I spoke last week at Lucasfilm, as part of their leadership speaker series. This has brought the connections between movies, development, and leadership straight to the front of my mind.
I mean, people at Lucasfilm know how to create a great story. My sense of the typical adventure story goes something like this: young and green (potential) hero takes off—either intentionally or by mistake—on some important quest. Along the way, he is tested just to the edge of his capacities. He is often betrayed—by someone he thought he could trust or by his own flaws. He discovers the voice inside him that leads him to a central purpose and his own goodness. He succeeds against all the odds and is wiser because of the journey. Roll credits.
There are derivations on this. Sometimes the hero is older and needs to discover the healing power of love and connection. Often the hero is exposed to some older, wiser being who speaks in parables the hero must come to understand. Sometimes the movies push against each of these stereotypes for the shock value of giving us something other than what we expect—but by and large audiences like suspense and excitement, and then they like things to come right at the end. Only superb movies can mess with the formula and still win big at the box office.

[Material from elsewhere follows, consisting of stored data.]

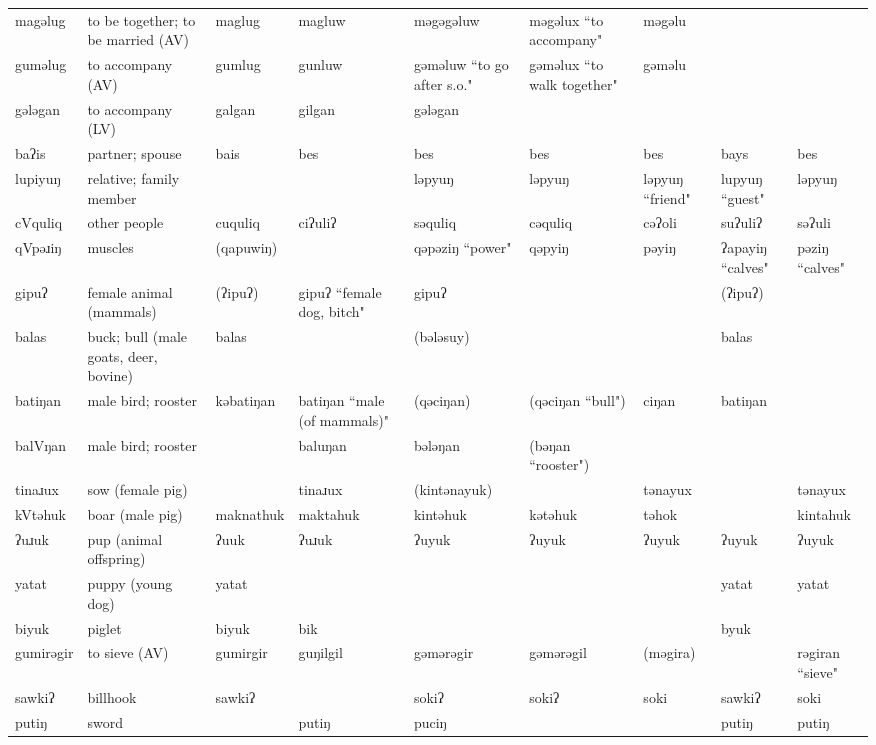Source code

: \begin{landscape}
\begin{longtable}{*{9}{p{}}}
\text{*}magəlug & to be together; to be married (AV) & maglug & magluw & məgəgəluw & məgəlux ``to accompany" & məgəlu &  & \\
\text{*}guməlug & to accompany (AV) & gumlug & gunluw & gəməluw ``to go after s.o." & gəməlux ``to walk together" & gəməlu &  & \\
\text{*}gələgan & to accompany (LV) & galgan & gilgan & gələgan &  &  &  & \\
\text{*}baʔis & partner; spouse & bais & bes & bes & bes & bes & bays & bes\\
\text{*}lupiyuŋ & relative; family member &  &  & ləpyuŋ & ləpyuŋ & ləpyuŋ ``friend" & lupyuŋ ``guest" & ləpyuŋ\\
\text{*}cVquliq & other people & cuquliq & ciʔuliʔ & səquliq & cəquliq & cəʔoli & suʔuliʔ & səʔuli\\
\text{*}qVpəɹiŋ & muscles & (qapuwiŋ) &  & qəpəziŋ ``power" & qəpyiŋ & pəyiŋ & ʔapayiŋ ``calves" & pəziŋ ``calves"\\
\text{*}gipuʔ & female animal (mammals) & (ʔipuʔ) & gipuʔ ``female dog, bitch" & gipuʔ &  &  & (ʔipuʔ) & \\
\text{*}balas & buck; bull (male goats, deer, bovine) & balas &  & (bələsuy) &  &  & balas & \\
\text{*}batiŋan & male bird; rooster & kəbatiŋan & batiŋan ``male (of mammals)" & (qəciŋan) & (qəciŋan ``bull") & ciŋan & batiŋan & \\
\text{*}balVŋan & male bird; rooster &  & baluŋan & bələŋan & (bəŋan ``rooster") &  &  & \\
\text{*}tinaɹux & sow (female pig) &  & tinaɹux & (kintənayuk) &  & tənayux &  & tənayux\\
\text{*}kVtəhuk & boar (male pig) & maknathuk & maktahuk & kintəhuk & kətəhuk & təhok &  & kintahuk\\
\text{*}ʔuɹuk & pup (animal offspring) & ʔuuk & ʔuɹuk & ʔuyuk & ʔuyuk & ʔuyuk & ʔuyuk & ʔuyuk\\
\text{*}yatat & puppy (young dog) & yatat &  &  &  &  & yatat & yatat\\
\text{*}biyuk & piglet & biyuk & bik &  &  &  & byuk & \\
\text{*}gumirəgir & to sieve (AV) & gumirgir & guŋilgil & gəmərəgir & gəmərəgil & (məgira) &  & rəgiran ``sieve"\\
\text{*}sawkiʔ & billhook & sawkiʔ &  & sokiʔ & sokiʔ & soki & sawkiʔ & soki\\
\text{*}putiŋ & sword &  & putiŋ & puciŋ &  &  & putiŋ & putiŋ\\

\end{longtable}
\end{landscape}
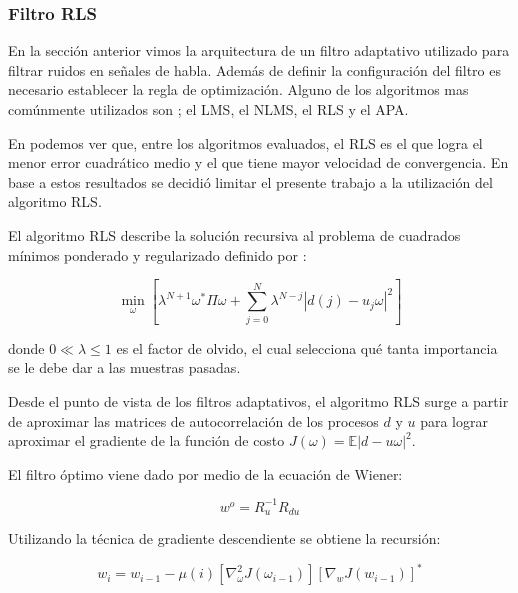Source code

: \subsubsection{Filtro RLS}
\label{sec:adaptive_filter_rls}

En la sección anterior vimos la arquitectura de un filtro adaptativo utilizado para filtrar ruidos en señales de habla. Además de definir la configuración del filtro es necesario establecer la regla de optimización. Alguno de los algoritmos mas comúnmente utilizados son \cite{a_family_of_adaptive_filter_slgorithms_in_noise_cancellation_for_speech_enhancement}; el LMS, el NLMS, el RLS y el APA.

En \cite{a_family_of_adaptive_filter_slgorithms_in_noise_cancellation_for_speech_enhancement} podemos ver que, entre los algoritmos evaluados, el RLS es el que logra el menor error cuadrático medio y el que tiene mayor velocidad de convergencia. En base a estos resultados se decidió limitar el presente trabajo a la utilización del algoritmo RLS. 

El algoritmo RLS describe la solución recursiva al problema de cuadrados mínimos ponderado y regularizado definido por \cite{fundamentals_of_adaptive_filtering}:

\begin{equation*}
	\min_{ \omega} \left[\lambda^{N+1} \omega^* \Pi \omega + \sum_{j=0}^N \lambda^{N-j} |d(j) - u_j \omega |^2 \right]
\end{equation*}

\noindent donde $ 0 \ll \lambda \leq 1$ es el factor de olvido, el cual selecciona qué tanta importancia se le debe dar a las muestras pasadas. 

Desde el punto de vista de los filtros adaptativos, el algoritmo RLS surge a partir de aproximar las matrices de autocorrelación de los procesos $d$ y $u$ para lograr aproximar el gradiente de la función de costo $J(\omega) = \mathbb{E} | d - u \omega |^2$.

El filtro óptimo viene dado por medio de la ecuación de Wiener:

\begin{equation*}
	w^o = R_u^{-1}R_{du}
\end{equation*}

Utilizando la técnica de gradiente descendiente se obtiene la recursión:

\begin{equation*}
	w_i = w_{i-1} - \mu(i) \left[ \nabla^2_\omega J(\omega_{i-1}) \right] \left[ \nabla_w J(w_{i-1}) \right]^*
\end{equation*}

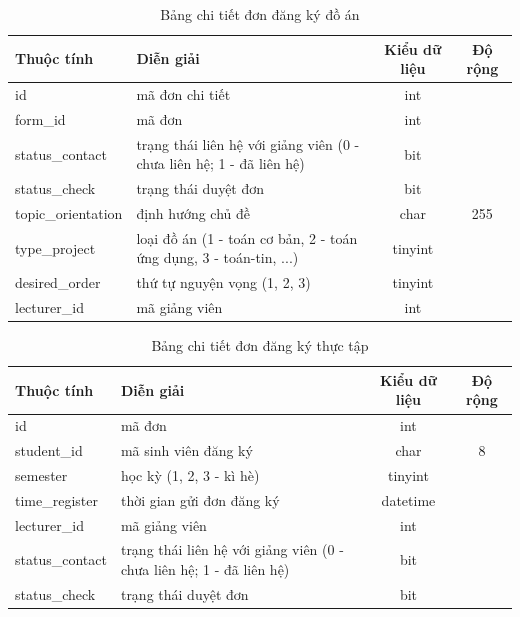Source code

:     \begin{table}[h!]
      \centering
      \begin{tabular}{|l|p{}|c|c|}
        \hline
        \textbf{Thuộc tính} & \textbf{Diễn giải} & \textbf{Kiểu dữ liệu} & \textbf{Độ rộng} \\
        \hline
        id & mã đơn chi tiết & int &  \\
        \hline
        form\_id & mã đơn & int & \\
        \hline
        status\_contact & trạng thái liên hệ với giảng viên (0 - chưa liên hệ; 1 - đã liên hệ) & bit & \\
        \hline
        status\_check & trạng thái duyệt đơn & bit & \\
        \hline
        topic\_orientation & định hướng chủ đề & char & 255\\
        \hline
        type\_project & loại đồ án (1 - toán cơ bản, 2 - toán ứng dụng, 3 - toán-tin, ...) & tinyint & \\
        \hline
        desired\_order & thứ tự nguyện vọng (1, 2, 3) & tinyint & \\
        \hline
        lecturer\_id & mã giảng viên & int & \\
        \hline
      \end{tabular}
      \caption{Bảng chi tiết đơn đăng ký đồ án}
    \end{table}

    \begin{table}[h!]
      \centering
      \begin{tabular}{|l|p{}|c|c|}
        \hline
        \textbf{Thuộc tính} & \textbf{Diễn giải} & \textbf{Kiểu dữ liệu} & \textbf{Độ rộng} \\
        \hline
        id & mã đơn & int &  \\
        \hline
        student\_id & mã sinh viên đăng ký & char & 8\\
        \hline
        semester & học kỳ (1, 2, 3 - kì hè) & tinyint & \\
        \hline
        time\_register & thời gian gửi đơn đăng ký & datetime & \\
        \hline
        lecturer\_id & mã giảng viên & int & \\
        \hline
        status\_contact & trạng thái liên hệ với giảng viên (0 - chưa liên hệ; 1 - đã liên hệ) & bit & \\
        \hline
        status\_check & trạng thái duyệt đơn & bit & \\
        \hline
      \end{tabular}
      \caption{Bảng chi tiết đơn đăng ký thực tập}
    \end{table}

So there is this classic human narrative. We are green, we are challenged, we are confused about whom to trust, we seek out external wisdom and then find our own growing wisdom, our own center, and that makes us better.
It might not be surprising that this same narrative that holds our attention at the cinema is the one that takes our lives. Leaders—all of us really—begin in a less mature, more confused space. We search out guides to help us—often our own leaders—and sometimes (often?) we put our faith in the wrong place and feel betrayed. Eventually many of us come to find our own sense of what matters, our internal leader. And, sometimes, we become the wise ones for other to follow. The story repeats.

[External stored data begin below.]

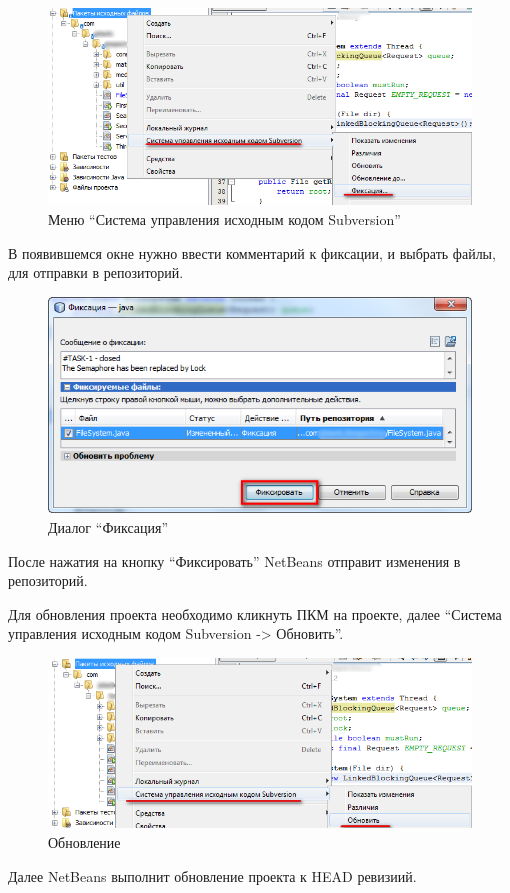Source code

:\documentclass[a4paper,12pt]{article}
\begin{document}
\begin{figure}[h!]
	\centering
	\includegraphics[scale=0.70]{netbeans-commit-1.png}
	\caption{Меню ``Система управления исходным кодом Subversion''}
\end{figure}

В появившемся окне нужно ввести комментарий к фиксации, и выбрать файлы,
для отправки в репозиторий.

\begin{figure}[h!]
	\centering
	\includegraphics[scale=0.70]{netbeans-commit-2.png}
	\caption{Диалог ``Фиксация''}
\end{figure}

После нажатия на кнопку ``Фиксировать'' NetBeans отправит изменения в
репозиторий.

Для обновления проекта необходимо кликнуть ПКМ на проекте, далее
``Система управления исходным кодом Subversion -\textgreater{}
Обновить''.

\begin{figure}[h!]
\centering
\includegraphics[scale=0.60]{netbeans-update-1.png}
\caption{Обновление}
\end{figure}

Далее NetBeans выполнит обновление проекта к HEAD ревизиий.
\end{document}
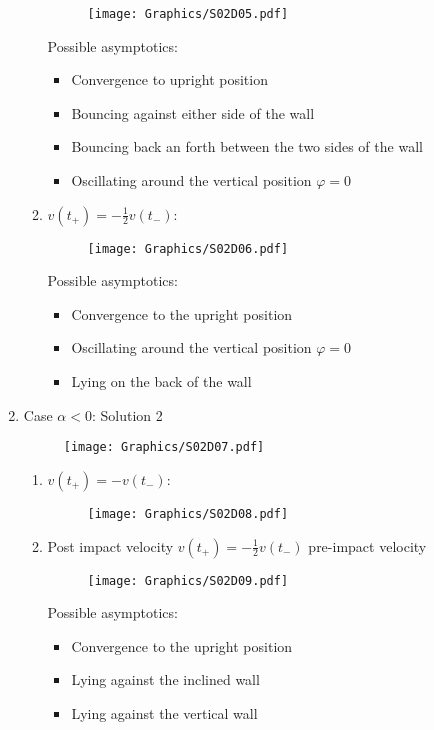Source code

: \documentclass[twoside,10pt,a4paper]{article}
\begin{document}
\begin{enumerate}[label=(\arabic*)]
\begin{enumerate}[label=(\roman*)]
\begin{figure}[H]
	\centering
	\texttt{[image: Graphics/S02D05.pdf]}
\end{figure}
Possible asymptotics:
\begin{itemize}
	\item Convergence to upright position
	\item Bouncing against either side of the wall
	\item Bouncing back an forth between the two sides of the wall
	\item Oscillating around the vertical position $\varphi = 0$
\end{itemize}


\item $ v(t_+) = -\frac{1}{2}v(t_-) $:
\begin{figure}[H]
	\centering
	\texttt{[image: Graphics/S02D06.pdf]}
\end{figure}
Possible asymptotics:
\begin{itemize}
	\item Convergence to the upright position
	\item Oscillating around the vertical position $\varphi = 0$
	\item Lying on the back of the wall
\end{itemize}
\end{enumerate}
\newpage
\item Case $\alpha < 0$: Solution 2
\begin{figure}[H]
	\centering
	\texttt{[image: Graphics/S02D07.pdf]}
\end{figure}

\begin{enumerate}[label=(\roman*)]
\item $ v(t_+) = -v(t_-) $:

\begin{figure}[H]
	\centering
	\texttt{[image: Graphics/S02D08.pdf]}
\end{figure}

\item Post impact velocity $ v(t_+) = -\frac{1}{2}v(t_-) $ pre-impact velocity
\begin{figure}[H]
	\centering
	\texttt{[image: Graphics/S02D09.pdf]}
\end{figure}
Possible asymptotics:
\begin{itemize}
	\item Convergence to the upright position
	\item Lying against the inclined wall
	\item Lying against the vertical wall
\end{itemize}
\end{enumerate}

\end{enumerate}
\end{document}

In a story so classic as this, why is it we have a hard time recognizing it and making the journey a little easier for each of us? I mean, most of us will not be tested with Nazis or Voldemorts (thank goodness!) but with the tiny daily supports and betrayals of our everyday world: a boss who recognizes that you are better than you know and pushes you to take a difficult assignment, a colleague who seems to pass off your work as his. These would make relatively boring movies, but they create the spice of our lives. Why then, do we not create ways to make use of these potentially developmental events—and why don’t organizations push us and support us to grow each day?
This is the leadership question, and here is the leadership answer: organizations must do this, and leaders must be the ones who create the vision to ensure this new possibility. Here’s my idea for a new movie:
A thoughtful leader, not quite sure of her own mind, decides to make her organization more supportive of the growth of the people in it. She encounters doubters—and often even doubts herself—but she perseveres, believing in her vision. She finds ways to create learning spaces inside the work: making simple changes like focusing on understanding the problem before solving it, having meetings where people really think together rather than simply report out to one another, and unpacking the assumptions inside people’s perspectives rather than taking them as true. There are monsters—the constant roar of time and the tiny knives of constant busyness. She recruits many to her cause and together they discover the treasure trove of the developmental workplace: increasing agility, creativity, and even wisdom.
Roll credits. I love a happy ending. If I had run into any producers during my time in California, I was going to see if I could convince them. Since I didn’t, maybe I can convince you that you could lead your workplace to this fantastic new place. What do you think?
(By the way, I couldn’t resist the photo today. How often does a person get to hang with Yoda and R2D2?)